The number of incidents where Black people, usually men, have been harassed, injured, or lost their lives after interactions with law enforcement is large, disturbing, and undeniable. It also cuts close to home. To give just one example, protesters in Tucson and Phoenix for the past several days have called not only for police accountability for the killing of George Floyd, but also Dion Johnson, an unarmed 26-year-old black man who was shot by an Arizona Department of Public Safety officer in the early hours of May 25th, where he was allegedly sleeping in his car.
We have also been disturbed by videos and reports showing journalists being targeted by police in the recent protests.
When we continue to turn a blind eye to state-sponsored violence, we lose our moral authority to condemn any violence.
As members of the Arizona House Judiciary Committee, we know that the Legislature could make a difference by enacting legislation to combat police misconduct. Such legislation must provide for serious reviews and improvements to police training that includes meaningful cultural competency training, disciplinary and termination policies for officers found guilty of misconduct, and citizen oversight boards that have real authority to hold departments accountable.
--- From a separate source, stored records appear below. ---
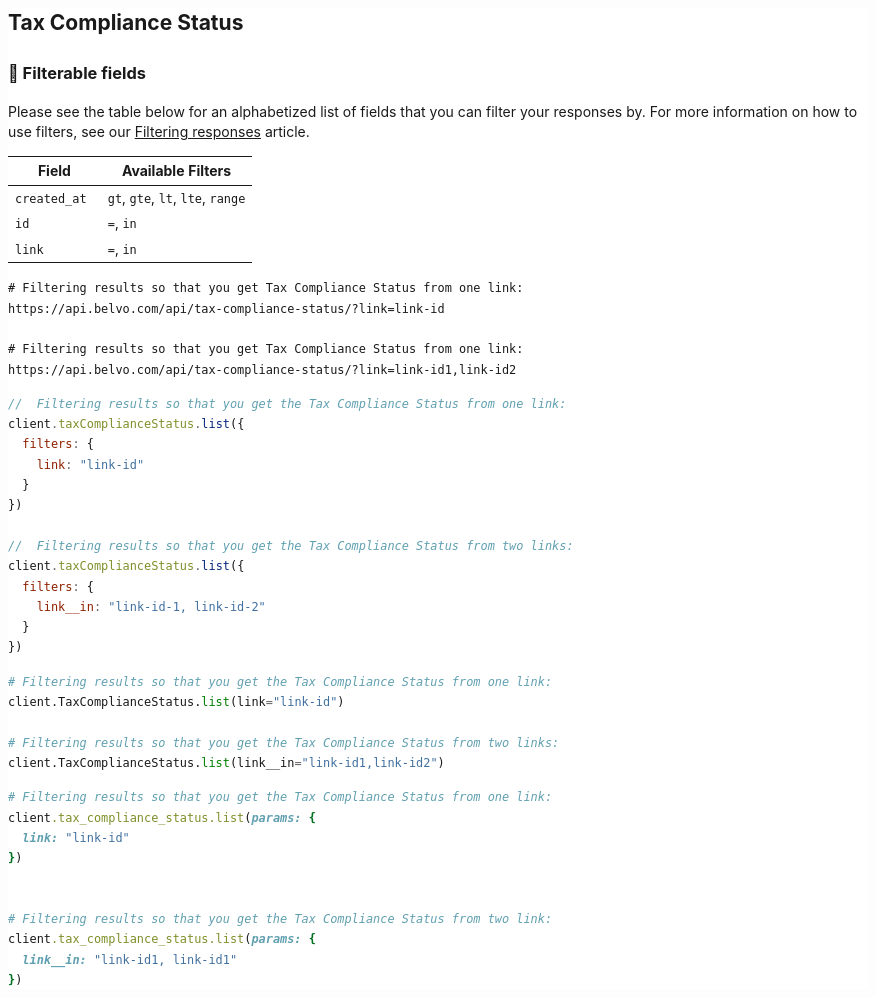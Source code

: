 ## Tax Compliance Status

### **🔦 Filterable fields**


Please see the table below for an alphabetized list of fields that you can filter your responses by. For more information on how to use filters, see our [Filtering responses](https://developers.belvo.com/docs/searching-and-filtering) article.

|Field| Available Filters|
|---|---|
|`created_at `|`gt`, `gte`, `lt`, `lte`, `range`|
|`id`|`=`, `in`|
|`link`|`=`, `in`|


```curl cURL
# Filtering results so that you get Tax Compliance Status from one link:
https://api.belvo.com/api/tax-compliance-status/?link=link-id

# Filtering results so that you get Tax Compliance Status from one link:
https://api.belvo.com/api/tax-compliance-status/?link=link-id1,link-id2
```
```javascript Node
//  Filtering results so that you get the Tax Compliance Status from one link:
client.taxComplianceStatus.list({
  filters: {
    link: "link-id"
  }
})

//  Filtering results so that you get the Tax Compliance Status from two links:
client.taxComplianceStatus.list({
  filters: {
    link__in: "link-id-1, link-id-2"
  }
})

```
```python Python
# Filtering results so that you get the Tax Compliance Status from one link:
client.TaxComplianceStatus.list(link="link-id")

# Filtering results so that you get the Tax Compliance Status from two links:
client.TaxComplianceStatus.list(link__in="link-id1,link-id2")
```
```ruby Ruby
# Filtering results so that you get the Tax Compliance Status from one link:
client.tax_compliance_status.list(params: {
  link: "link-id"
})


# Filtering results so that you get the Tax Compliance Status from two link:
client.tax_compliance_status.list(params: {
  link__in: "link-id1, link-id1"
})
```
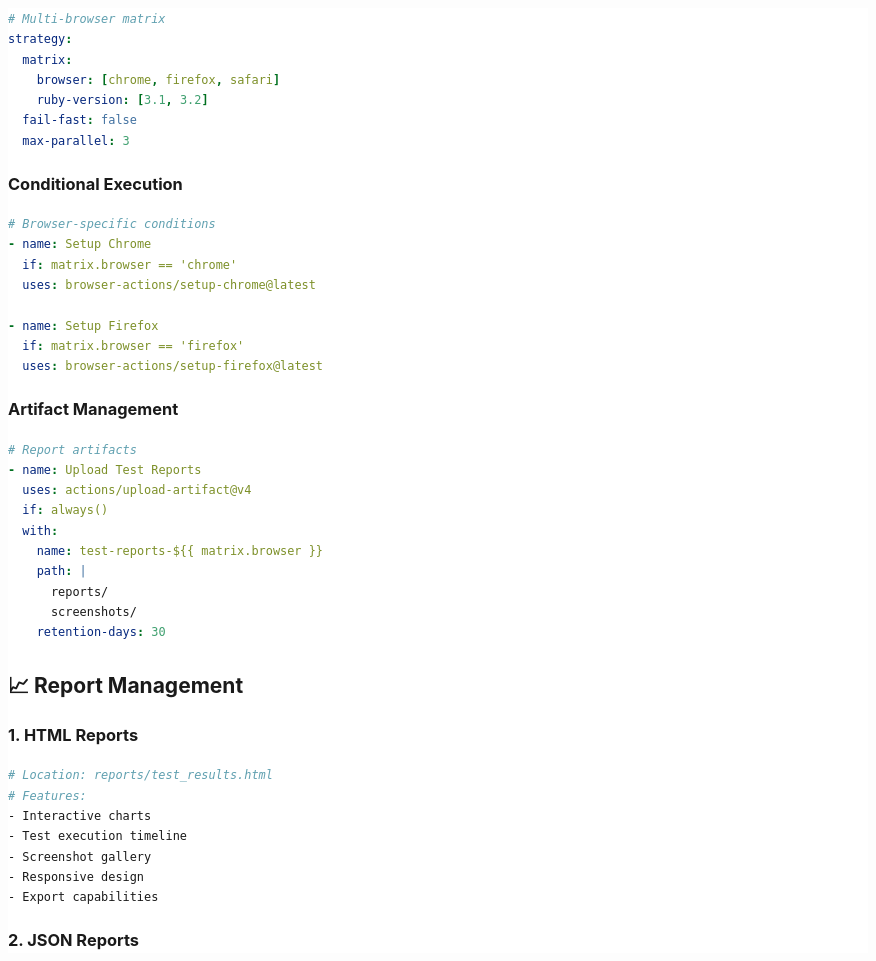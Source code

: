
 ```yaml
# Multi-browser matrix
strategy:
  matrix:
    browser: [chrome, firefox, safari]
    ruby-version: [3.1, 3.2]
  fail-fast: false
  max-parallel: 3
```

### Conditional Execution

```yaml
# Browser-specific conditions
- name: Setup Chrome
  if: matrix.browser == 'chrome'
  uses: browser-actions/setup-chrome@latest

- name: Setup Firefox  
  if: matrix.browser == 'firefox'
  uses: browser-actions/setup-firefox@latest
```

### Artifact Management

```yaml
# Report artifacts
- name: Upload Test Reports
  uses: actions/upload-artifact@v4
  if: always()
  with:
    name: test-reports-${{ matrix.browser }}
    path: |
      reports/
      screenshots/
    retention-days: 30
```

## 📈 Report Management

### 1. HTML Reports

```bash
# Location: reports/test_results.html
# Features:
- Interactive charts
- Test execution timeline
- Screenshot gallery
- Responsive design
- Export capabilities
```

### 2. JSON Reports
Together with our colleagues in the State House and Senate we are actively working on legislative solutions.
We will keep you updated. For now, this appears to be a defining moment when the broader public is finally becoming aware of the racist violence at the hands of law enforcement that has been so devastating to our brothers and sisters in the Black community.
We cannot turn away from these hard truths as our country has so many times before. It is up to all of us, especially white Americans, to commit ourselves to unlearning the racism all around us so we can dismantle it in our institutions.